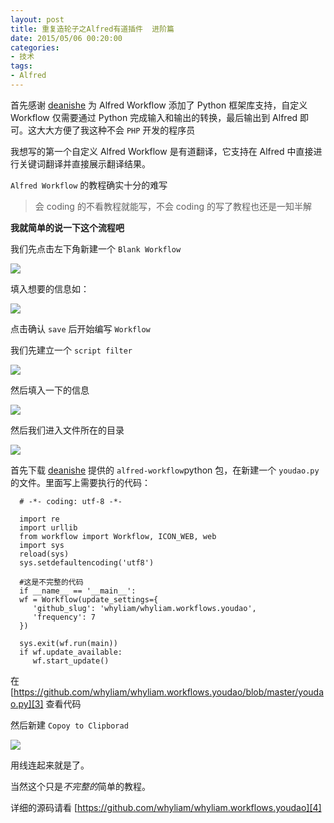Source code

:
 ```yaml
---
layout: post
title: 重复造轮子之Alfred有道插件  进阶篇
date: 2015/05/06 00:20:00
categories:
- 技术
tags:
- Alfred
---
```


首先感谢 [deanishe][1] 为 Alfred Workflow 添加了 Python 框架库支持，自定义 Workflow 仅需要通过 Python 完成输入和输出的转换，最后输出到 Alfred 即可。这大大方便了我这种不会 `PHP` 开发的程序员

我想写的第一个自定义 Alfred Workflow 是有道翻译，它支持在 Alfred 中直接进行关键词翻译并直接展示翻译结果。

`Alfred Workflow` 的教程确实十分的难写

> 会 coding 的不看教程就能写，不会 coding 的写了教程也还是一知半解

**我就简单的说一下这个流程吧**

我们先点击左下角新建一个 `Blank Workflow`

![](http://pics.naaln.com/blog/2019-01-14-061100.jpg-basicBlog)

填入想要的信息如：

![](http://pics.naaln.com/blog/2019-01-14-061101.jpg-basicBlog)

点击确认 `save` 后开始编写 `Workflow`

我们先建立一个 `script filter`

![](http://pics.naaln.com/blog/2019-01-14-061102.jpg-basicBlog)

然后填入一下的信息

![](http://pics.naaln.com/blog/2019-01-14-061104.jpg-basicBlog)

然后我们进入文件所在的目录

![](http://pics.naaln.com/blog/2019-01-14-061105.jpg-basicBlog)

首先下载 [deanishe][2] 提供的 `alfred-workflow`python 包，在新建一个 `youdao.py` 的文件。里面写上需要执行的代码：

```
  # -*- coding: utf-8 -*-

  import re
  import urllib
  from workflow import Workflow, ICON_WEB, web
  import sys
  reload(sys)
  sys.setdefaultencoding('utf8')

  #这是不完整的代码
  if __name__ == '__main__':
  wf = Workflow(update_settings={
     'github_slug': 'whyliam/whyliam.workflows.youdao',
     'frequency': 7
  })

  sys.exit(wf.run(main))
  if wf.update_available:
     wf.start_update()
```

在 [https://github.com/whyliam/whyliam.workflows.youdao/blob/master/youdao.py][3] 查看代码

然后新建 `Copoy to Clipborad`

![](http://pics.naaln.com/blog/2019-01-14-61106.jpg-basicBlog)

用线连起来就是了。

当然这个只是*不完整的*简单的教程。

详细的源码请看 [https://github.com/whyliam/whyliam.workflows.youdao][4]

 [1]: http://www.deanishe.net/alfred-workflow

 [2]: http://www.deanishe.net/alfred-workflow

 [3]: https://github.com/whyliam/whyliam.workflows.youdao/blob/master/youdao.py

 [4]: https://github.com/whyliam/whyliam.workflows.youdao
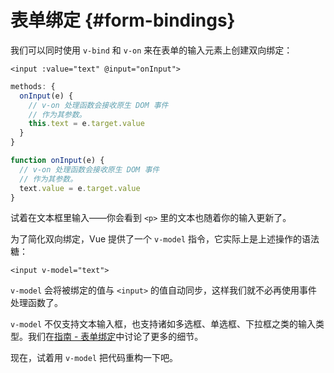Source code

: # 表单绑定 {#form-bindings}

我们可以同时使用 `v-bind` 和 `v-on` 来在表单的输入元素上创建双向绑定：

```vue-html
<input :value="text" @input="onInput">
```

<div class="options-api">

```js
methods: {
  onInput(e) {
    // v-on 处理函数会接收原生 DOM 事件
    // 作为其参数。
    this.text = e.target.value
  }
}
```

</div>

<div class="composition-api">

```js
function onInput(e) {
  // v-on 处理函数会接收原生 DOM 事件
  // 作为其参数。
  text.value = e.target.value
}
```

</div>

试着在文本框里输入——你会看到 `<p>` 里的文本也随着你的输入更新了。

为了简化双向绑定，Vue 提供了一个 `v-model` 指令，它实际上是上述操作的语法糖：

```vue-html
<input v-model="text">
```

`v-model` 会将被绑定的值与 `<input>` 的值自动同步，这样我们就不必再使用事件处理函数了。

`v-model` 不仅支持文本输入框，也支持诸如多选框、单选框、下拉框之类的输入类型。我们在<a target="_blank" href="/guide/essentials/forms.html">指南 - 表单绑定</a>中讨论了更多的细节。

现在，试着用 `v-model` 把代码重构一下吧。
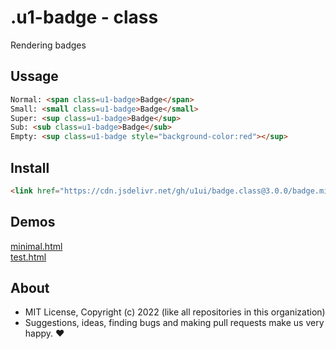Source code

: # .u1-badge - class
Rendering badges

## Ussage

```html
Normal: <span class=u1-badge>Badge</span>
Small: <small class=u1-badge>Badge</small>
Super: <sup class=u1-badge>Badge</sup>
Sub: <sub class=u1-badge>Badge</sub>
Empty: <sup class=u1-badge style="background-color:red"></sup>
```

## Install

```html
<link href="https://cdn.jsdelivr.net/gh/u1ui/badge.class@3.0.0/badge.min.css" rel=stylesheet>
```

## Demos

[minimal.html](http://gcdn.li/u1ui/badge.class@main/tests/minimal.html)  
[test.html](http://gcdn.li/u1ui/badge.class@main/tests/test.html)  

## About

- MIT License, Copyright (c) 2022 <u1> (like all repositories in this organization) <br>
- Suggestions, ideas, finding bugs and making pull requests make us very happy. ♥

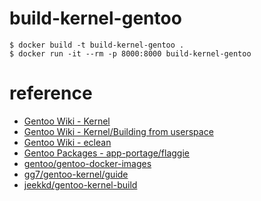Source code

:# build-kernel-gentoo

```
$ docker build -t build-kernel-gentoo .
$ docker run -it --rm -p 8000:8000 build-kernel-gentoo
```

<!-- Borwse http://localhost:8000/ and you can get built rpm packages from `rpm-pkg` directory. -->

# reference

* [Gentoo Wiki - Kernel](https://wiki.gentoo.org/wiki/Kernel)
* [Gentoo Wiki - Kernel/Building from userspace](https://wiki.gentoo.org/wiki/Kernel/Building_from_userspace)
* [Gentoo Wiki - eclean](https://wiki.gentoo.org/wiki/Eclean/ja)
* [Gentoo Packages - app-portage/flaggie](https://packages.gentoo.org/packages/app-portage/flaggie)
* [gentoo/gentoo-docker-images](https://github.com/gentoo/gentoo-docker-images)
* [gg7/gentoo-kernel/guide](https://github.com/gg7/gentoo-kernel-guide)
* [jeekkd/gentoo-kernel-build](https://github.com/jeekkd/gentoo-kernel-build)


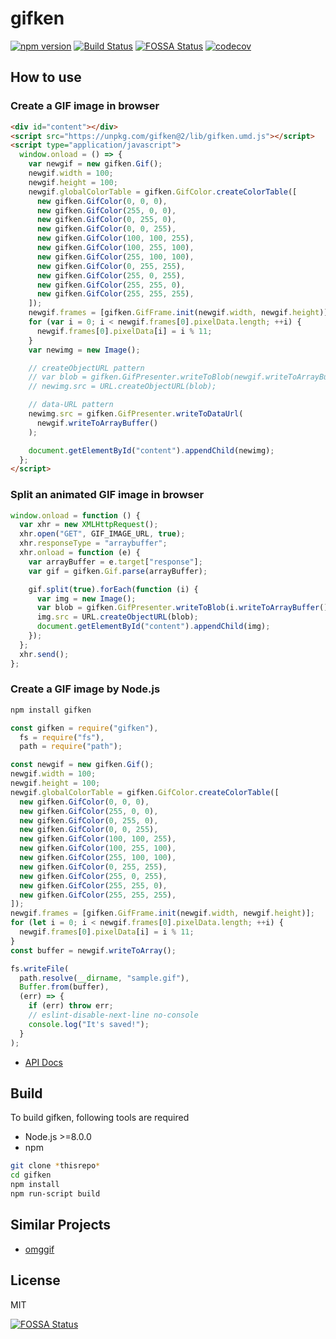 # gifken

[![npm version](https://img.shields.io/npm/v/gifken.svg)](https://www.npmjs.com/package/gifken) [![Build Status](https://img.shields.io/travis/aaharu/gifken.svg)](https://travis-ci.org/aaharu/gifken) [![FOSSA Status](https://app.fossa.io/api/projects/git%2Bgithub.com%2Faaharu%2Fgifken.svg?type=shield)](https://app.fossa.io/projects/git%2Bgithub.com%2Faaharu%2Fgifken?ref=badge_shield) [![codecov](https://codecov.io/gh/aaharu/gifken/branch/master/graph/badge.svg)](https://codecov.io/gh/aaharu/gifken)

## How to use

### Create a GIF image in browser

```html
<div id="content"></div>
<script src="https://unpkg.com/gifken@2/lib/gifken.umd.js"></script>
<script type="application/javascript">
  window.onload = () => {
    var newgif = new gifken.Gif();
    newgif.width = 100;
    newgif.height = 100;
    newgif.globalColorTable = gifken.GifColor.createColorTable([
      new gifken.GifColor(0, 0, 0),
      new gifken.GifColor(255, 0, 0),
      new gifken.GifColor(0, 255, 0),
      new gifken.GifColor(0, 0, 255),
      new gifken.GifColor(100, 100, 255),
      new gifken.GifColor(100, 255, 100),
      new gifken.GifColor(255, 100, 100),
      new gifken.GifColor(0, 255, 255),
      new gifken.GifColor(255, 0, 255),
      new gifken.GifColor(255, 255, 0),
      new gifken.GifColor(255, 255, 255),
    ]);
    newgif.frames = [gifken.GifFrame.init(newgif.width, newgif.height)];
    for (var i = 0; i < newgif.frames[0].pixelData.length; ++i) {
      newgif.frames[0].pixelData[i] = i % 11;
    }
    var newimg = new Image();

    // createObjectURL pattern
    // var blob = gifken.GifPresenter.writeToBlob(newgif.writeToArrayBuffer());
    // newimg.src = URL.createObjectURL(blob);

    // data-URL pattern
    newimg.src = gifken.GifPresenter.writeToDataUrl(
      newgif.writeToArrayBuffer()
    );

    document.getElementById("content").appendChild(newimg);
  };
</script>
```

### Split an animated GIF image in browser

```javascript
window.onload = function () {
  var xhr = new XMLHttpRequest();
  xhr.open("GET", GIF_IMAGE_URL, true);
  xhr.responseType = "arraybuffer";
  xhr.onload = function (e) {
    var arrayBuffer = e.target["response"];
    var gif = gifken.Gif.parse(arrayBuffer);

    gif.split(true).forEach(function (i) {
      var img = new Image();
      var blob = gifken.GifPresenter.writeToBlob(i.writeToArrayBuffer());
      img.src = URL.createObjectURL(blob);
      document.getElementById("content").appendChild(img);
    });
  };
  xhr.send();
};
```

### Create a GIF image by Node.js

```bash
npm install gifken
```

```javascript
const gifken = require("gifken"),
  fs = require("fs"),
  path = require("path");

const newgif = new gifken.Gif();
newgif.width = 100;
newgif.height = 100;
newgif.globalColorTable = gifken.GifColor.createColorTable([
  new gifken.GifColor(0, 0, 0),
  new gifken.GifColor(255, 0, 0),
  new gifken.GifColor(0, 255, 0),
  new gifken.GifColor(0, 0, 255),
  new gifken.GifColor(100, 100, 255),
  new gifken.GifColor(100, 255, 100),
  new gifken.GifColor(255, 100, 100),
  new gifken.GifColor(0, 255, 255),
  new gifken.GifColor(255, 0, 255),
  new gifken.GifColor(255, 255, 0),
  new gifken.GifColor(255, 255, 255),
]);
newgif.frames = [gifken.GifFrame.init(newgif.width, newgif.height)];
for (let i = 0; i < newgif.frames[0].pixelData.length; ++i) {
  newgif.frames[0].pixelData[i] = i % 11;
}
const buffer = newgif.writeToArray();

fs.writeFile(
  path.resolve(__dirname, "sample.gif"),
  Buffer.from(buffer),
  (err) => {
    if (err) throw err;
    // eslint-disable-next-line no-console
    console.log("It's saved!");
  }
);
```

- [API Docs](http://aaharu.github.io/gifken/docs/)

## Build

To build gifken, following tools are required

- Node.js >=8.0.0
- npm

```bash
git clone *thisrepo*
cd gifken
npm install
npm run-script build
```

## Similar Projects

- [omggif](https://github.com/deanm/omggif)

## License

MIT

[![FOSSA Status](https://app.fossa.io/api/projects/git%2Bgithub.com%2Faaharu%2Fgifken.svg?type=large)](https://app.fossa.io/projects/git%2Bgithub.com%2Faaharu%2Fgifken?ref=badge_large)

Work to complete -> Check the material above line by line, and give only the number of lines holding the string "basicBlog".

Your response -> 6